Author Kavlock., R. J. ;
CORP Author Health Effects Research Lab., Research Triangle Park, NC. Perinatal Toxicology Branch.
Publisher c1990
Year Published 1990
Report Number EPA/600/J-90/159;
Stock Number PB91-115907
Additional Subjects Toxicity ; Phenols ; Tables(Data) ; Rats ; Body weight ; In vivo analysis ; Reprints ; Structure-activity relationships ; Teratogens ; Dose-response relationships ; Ontogeny
Library Call Number Additional Info Location Last
NTIS  PB91-115907 Some EPA libraries have a fiche copy filed under the call number shown. 07/26/2022
Collation 19p
Hansch analysis, a quantitative approach relating the physical-chemical properties of molecules to biological effects, was applied to a series of substituted phenols tested for developmental toxicity.
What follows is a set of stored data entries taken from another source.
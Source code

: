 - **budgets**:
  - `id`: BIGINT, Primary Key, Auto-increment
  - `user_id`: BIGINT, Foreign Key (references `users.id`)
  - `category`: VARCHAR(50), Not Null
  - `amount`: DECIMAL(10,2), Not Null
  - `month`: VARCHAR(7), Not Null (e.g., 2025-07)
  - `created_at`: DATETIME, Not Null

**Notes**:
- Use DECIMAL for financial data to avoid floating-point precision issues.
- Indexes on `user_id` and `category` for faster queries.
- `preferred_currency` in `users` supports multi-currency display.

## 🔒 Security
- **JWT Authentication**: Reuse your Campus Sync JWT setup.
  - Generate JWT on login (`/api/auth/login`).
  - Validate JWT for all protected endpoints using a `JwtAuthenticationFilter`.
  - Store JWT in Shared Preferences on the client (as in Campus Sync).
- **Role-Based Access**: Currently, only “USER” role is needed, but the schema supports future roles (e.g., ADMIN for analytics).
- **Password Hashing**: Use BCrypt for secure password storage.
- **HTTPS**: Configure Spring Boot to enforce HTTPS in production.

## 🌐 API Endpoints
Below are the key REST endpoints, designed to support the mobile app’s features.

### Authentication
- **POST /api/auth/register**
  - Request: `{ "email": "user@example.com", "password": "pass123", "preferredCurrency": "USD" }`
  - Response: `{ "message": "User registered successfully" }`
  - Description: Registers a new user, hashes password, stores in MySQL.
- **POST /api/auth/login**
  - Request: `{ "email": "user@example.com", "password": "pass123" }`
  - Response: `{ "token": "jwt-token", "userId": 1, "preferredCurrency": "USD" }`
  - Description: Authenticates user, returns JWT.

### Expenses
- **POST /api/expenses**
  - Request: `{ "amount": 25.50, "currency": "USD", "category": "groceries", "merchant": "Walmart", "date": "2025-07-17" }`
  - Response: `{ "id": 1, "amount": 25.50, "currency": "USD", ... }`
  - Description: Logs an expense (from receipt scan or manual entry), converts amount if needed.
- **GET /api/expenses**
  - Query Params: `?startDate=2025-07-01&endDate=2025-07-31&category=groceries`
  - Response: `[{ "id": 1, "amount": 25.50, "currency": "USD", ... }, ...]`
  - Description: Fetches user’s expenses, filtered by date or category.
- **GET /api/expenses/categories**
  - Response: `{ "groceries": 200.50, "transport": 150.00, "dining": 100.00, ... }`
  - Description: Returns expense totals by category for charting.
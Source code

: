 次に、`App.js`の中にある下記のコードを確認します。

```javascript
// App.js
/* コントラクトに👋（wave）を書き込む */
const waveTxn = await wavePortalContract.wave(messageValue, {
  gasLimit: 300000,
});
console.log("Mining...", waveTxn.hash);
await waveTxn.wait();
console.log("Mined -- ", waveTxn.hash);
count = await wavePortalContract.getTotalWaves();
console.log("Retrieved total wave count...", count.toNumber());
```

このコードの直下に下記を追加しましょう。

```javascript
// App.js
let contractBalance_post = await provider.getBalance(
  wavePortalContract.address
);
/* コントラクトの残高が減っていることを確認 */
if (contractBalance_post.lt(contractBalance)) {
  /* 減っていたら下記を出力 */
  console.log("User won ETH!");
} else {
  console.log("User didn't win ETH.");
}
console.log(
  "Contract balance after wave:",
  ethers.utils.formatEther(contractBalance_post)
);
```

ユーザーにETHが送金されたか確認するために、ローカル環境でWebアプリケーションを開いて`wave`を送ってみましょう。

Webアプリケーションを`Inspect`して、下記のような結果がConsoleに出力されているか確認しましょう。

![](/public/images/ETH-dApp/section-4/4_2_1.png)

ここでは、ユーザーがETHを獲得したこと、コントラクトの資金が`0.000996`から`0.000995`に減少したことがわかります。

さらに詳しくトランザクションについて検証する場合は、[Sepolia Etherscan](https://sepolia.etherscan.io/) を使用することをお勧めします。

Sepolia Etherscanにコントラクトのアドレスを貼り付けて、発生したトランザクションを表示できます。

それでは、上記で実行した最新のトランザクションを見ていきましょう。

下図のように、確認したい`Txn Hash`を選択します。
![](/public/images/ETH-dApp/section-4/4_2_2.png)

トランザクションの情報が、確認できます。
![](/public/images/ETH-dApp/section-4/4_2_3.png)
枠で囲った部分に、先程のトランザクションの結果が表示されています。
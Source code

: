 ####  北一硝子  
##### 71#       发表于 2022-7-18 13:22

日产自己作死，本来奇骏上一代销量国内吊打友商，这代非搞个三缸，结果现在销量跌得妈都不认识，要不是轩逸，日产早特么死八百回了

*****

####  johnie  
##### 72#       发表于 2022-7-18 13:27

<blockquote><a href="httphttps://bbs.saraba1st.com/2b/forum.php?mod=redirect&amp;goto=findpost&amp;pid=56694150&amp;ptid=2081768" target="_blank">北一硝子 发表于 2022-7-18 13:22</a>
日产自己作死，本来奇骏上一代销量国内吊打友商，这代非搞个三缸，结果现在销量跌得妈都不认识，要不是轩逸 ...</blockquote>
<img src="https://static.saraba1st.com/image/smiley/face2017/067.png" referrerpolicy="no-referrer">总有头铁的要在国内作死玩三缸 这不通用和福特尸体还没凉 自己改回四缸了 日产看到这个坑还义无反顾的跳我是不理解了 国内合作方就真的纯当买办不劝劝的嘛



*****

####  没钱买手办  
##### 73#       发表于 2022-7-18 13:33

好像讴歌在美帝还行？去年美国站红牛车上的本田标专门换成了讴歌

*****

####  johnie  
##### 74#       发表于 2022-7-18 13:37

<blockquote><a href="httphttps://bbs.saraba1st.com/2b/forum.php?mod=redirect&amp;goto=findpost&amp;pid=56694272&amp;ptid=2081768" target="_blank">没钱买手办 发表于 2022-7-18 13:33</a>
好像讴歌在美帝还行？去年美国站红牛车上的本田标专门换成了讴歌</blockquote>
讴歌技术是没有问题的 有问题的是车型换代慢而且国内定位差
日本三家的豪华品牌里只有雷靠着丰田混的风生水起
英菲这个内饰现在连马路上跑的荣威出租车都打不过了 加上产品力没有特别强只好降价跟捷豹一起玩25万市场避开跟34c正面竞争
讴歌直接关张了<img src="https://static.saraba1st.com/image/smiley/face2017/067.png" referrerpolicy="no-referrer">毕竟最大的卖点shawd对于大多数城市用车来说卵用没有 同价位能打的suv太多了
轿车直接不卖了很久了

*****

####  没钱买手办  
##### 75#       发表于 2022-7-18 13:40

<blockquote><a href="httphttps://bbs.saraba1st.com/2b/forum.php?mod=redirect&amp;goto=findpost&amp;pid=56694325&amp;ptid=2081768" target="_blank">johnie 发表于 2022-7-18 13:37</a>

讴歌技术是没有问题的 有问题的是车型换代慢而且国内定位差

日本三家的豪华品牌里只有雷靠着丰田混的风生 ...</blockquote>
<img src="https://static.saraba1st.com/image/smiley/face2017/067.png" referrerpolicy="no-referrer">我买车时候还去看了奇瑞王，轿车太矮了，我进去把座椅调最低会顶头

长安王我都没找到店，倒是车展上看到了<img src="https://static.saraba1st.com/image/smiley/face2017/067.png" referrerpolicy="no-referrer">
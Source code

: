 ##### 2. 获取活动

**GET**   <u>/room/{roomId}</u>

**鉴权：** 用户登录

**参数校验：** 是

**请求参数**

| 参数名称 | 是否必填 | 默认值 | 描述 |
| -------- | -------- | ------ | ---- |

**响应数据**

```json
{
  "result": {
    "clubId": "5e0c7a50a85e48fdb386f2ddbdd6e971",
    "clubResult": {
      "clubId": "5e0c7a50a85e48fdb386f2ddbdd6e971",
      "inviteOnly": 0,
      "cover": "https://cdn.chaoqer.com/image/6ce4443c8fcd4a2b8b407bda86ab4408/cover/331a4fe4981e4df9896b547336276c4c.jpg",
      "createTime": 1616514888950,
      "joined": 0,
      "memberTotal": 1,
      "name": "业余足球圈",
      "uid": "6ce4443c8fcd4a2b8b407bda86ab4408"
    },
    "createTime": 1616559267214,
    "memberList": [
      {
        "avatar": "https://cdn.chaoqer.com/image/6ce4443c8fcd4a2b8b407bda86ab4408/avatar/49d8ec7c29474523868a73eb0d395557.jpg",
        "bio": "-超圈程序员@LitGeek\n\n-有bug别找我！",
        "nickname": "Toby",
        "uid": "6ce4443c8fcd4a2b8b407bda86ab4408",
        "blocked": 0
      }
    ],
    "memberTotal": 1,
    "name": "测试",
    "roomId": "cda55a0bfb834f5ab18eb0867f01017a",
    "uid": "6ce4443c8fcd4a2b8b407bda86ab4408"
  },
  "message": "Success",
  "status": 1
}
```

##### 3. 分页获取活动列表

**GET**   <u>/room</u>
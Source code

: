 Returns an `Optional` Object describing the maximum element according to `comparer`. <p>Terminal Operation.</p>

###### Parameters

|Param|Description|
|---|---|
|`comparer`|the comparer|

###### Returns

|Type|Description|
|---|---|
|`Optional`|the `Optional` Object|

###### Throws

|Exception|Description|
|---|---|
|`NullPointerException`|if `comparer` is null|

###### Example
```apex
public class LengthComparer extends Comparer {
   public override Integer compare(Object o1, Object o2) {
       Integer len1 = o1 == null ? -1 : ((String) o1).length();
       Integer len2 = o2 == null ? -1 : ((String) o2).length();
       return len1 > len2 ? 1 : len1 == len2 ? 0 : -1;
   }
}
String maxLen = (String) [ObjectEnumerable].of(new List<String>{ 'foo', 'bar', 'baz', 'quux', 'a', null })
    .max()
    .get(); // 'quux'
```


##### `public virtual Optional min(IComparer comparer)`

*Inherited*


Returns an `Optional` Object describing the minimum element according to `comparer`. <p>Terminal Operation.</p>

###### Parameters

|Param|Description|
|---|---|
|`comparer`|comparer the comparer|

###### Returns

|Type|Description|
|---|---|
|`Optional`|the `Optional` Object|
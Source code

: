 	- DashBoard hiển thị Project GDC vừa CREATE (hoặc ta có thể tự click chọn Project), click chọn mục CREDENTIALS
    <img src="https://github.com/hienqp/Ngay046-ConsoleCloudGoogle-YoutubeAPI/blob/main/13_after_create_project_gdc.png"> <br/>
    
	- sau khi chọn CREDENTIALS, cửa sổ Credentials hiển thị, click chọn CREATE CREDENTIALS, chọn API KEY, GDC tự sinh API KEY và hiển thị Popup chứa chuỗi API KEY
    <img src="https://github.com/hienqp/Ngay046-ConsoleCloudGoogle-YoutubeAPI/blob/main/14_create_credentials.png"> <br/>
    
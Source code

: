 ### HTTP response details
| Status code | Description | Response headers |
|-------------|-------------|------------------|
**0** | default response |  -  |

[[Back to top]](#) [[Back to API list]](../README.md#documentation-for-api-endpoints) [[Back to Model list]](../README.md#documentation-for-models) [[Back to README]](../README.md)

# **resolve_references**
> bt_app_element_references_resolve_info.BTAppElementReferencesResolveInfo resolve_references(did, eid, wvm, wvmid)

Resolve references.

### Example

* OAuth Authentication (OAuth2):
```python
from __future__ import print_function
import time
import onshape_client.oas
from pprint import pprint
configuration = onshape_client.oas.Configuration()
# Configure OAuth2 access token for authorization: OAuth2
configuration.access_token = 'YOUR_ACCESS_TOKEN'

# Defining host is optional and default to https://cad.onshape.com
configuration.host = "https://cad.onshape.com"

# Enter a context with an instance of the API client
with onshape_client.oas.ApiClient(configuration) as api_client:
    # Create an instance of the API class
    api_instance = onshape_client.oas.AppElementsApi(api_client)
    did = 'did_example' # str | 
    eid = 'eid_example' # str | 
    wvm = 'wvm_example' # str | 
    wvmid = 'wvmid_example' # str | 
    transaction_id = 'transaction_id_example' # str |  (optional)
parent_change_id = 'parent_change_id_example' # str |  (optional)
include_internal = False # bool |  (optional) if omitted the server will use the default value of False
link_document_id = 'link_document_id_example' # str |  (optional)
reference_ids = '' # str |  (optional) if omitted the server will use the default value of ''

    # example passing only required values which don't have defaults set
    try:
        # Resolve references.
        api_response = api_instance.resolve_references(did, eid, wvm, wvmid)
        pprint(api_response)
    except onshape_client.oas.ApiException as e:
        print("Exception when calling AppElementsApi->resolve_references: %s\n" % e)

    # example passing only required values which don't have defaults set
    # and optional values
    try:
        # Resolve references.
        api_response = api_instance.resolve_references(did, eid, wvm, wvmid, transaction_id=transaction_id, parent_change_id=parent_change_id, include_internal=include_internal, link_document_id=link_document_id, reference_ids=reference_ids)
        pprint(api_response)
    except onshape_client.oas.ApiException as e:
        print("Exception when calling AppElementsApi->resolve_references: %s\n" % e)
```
The physical-chemical properties included a hydrophobic parameter (log P), an electronic parameter (Hammett sigma) and a bulk parameter (molar refractivity (MR)). Biological activities were obtained for 27 congeners in a Chernoff/Kavlock Assay performed in Sprague-Dawley rats exposed on day 11 of gestation. The effects discussed in the report are: the dose to decrease maternal weight gain by 10 g at 24 and 72 hours after treatment (MTOX1 and MTOX2); the dose to increase post-implantation loss by one over the concurrent control value (PLOSS); and the dose required to decrease total litter weight by 10% on postnatal day 6 (BIO6). Overall, 14 of 27 congeners were classified as active in terms of maternal effects, but only 50% of these were active for developmental effects. Seven of the nine overall active developmental toxicants were active maternal toxicants. Two QSAR models were developed from the data, one relating to maternal toxicity for 22 para-phenols and the other for the postimplantation loss potency of the 8 most active para-phenols. The properties of these phenols which contribute to maternal toxicity are different from those inducing developmental effects.